§ EXERCISE OBJECTIVE:
Below are the records. Gather each line that holds "React".

§ SUPPLIED ENTRIES:
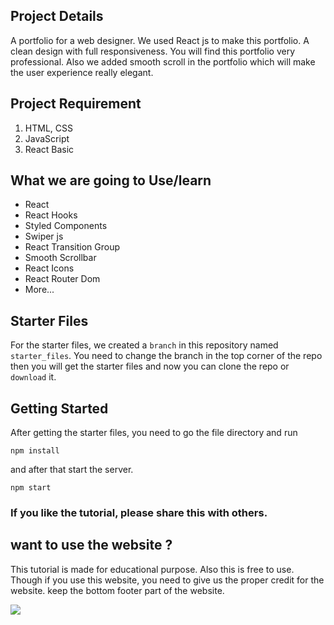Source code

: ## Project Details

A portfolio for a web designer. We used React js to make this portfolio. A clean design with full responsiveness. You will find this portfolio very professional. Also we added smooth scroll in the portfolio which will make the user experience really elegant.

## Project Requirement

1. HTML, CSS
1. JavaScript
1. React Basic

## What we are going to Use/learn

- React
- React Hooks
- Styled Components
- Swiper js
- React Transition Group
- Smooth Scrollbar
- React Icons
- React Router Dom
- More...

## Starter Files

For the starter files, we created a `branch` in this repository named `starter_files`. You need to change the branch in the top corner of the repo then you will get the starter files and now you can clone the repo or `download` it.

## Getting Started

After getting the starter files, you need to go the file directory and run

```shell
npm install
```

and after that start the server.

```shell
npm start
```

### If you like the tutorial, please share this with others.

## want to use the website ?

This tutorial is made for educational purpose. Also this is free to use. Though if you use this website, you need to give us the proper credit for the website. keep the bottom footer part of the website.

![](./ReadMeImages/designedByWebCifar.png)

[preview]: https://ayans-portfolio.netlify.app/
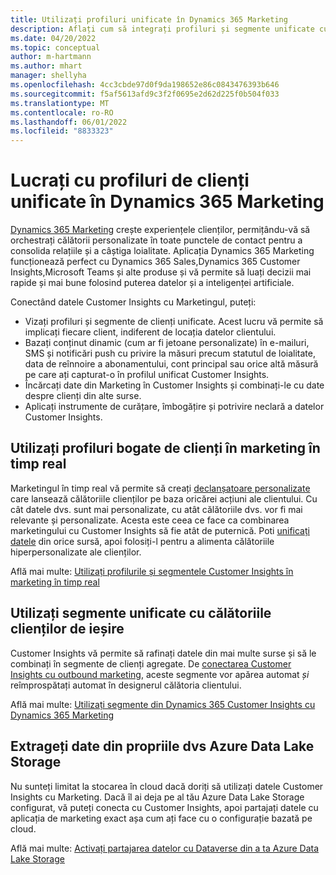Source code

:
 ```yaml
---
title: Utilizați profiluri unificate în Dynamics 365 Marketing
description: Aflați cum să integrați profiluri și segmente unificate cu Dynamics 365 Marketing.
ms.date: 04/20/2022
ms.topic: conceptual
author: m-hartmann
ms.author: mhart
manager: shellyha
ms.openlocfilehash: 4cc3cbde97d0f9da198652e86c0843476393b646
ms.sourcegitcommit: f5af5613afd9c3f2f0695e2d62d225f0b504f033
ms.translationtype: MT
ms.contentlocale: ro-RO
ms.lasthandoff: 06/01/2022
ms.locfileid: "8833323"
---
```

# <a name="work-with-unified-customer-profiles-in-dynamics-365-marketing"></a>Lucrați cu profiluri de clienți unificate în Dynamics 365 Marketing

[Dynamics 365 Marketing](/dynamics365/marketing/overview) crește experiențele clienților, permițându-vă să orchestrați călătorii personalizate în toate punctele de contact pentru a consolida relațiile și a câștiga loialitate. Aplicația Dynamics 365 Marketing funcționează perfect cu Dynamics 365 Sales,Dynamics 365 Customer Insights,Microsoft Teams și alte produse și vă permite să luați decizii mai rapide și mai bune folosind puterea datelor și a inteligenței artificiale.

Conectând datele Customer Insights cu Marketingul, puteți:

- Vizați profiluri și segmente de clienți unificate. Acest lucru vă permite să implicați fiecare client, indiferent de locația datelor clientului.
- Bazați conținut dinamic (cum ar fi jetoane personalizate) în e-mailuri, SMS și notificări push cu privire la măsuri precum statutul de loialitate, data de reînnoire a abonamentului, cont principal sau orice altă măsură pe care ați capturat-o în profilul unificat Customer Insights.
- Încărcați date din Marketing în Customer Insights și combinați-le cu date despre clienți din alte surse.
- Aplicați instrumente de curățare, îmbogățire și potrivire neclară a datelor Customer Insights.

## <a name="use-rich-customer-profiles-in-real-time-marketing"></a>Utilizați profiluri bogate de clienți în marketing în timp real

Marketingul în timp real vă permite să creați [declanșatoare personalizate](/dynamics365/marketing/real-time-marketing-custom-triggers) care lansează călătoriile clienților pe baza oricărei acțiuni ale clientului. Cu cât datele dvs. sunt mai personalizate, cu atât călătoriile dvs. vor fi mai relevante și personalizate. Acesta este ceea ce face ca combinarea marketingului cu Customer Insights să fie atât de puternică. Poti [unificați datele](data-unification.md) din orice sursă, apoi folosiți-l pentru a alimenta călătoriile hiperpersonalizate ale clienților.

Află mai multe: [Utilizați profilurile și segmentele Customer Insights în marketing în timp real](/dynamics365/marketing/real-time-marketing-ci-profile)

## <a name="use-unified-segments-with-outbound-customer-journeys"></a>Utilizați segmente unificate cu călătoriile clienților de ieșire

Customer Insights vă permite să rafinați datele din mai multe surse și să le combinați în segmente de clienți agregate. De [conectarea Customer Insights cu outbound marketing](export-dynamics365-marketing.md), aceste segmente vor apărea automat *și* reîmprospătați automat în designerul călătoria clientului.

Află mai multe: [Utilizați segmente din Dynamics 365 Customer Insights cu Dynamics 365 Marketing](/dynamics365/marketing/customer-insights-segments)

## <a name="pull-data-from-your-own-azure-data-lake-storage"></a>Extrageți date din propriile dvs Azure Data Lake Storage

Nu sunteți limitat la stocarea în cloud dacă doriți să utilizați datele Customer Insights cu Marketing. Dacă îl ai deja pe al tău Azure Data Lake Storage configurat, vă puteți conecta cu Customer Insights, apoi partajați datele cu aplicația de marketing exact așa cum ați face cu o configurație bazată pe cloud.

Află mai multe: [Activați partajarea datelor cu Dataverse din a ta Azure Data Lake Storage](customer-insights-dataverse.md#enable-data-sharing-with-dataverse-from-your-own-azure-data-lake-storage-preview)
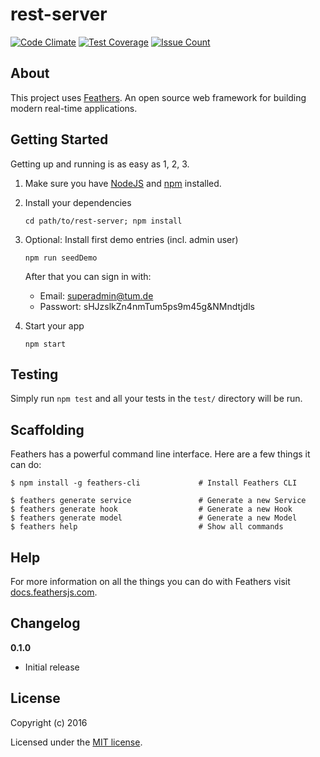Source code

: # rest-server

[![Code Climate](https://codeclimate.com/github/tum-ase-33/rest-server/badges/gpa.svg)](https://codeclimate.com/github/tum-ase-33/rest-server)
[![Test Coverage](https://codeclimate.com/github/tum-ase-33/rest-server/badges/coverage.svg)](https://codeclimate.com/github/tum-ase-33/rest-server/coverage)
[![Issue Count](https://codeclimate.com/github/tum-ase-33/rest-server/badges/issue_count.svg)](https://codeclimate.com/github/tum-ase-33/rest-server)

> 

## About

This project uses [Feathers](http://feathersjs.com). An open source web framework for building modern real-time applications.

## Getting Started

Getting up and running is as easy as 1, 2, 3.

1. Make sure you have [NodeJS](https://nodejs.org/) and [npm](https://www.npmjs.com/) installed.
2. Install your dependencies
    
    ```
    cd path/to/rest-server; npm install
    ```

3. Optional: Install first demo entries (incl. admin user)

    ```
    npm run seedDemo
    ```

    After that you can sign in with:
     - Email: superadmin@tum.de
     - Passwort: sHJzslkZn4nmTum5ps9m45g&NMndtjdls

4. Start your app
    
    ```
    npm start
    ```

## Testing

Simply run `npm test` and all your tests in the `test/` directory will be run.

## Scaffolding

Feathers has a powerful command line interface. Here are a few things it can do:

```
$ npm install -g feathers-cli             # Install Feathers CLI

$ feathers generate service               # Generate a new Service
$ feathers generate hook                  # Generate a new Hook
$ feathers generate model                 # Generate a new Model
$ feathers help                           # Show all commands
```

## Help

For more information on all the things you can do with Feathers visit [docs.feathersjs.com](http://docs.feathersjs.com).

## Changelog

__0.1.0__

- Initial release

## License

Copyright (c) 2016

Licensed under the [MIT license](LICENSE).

§ ANSWER SECTION:
A portfolio for a web designer. We used React js to make this portfolio. A clean design with full responsiveness. You will find this portfolio very professional. Also we added smooth scroll in the portfolio which will make the user experience really elegant.
1. React Basic
- React
- React Hooks
- React Transition Group
- React Icons
- React Router Dom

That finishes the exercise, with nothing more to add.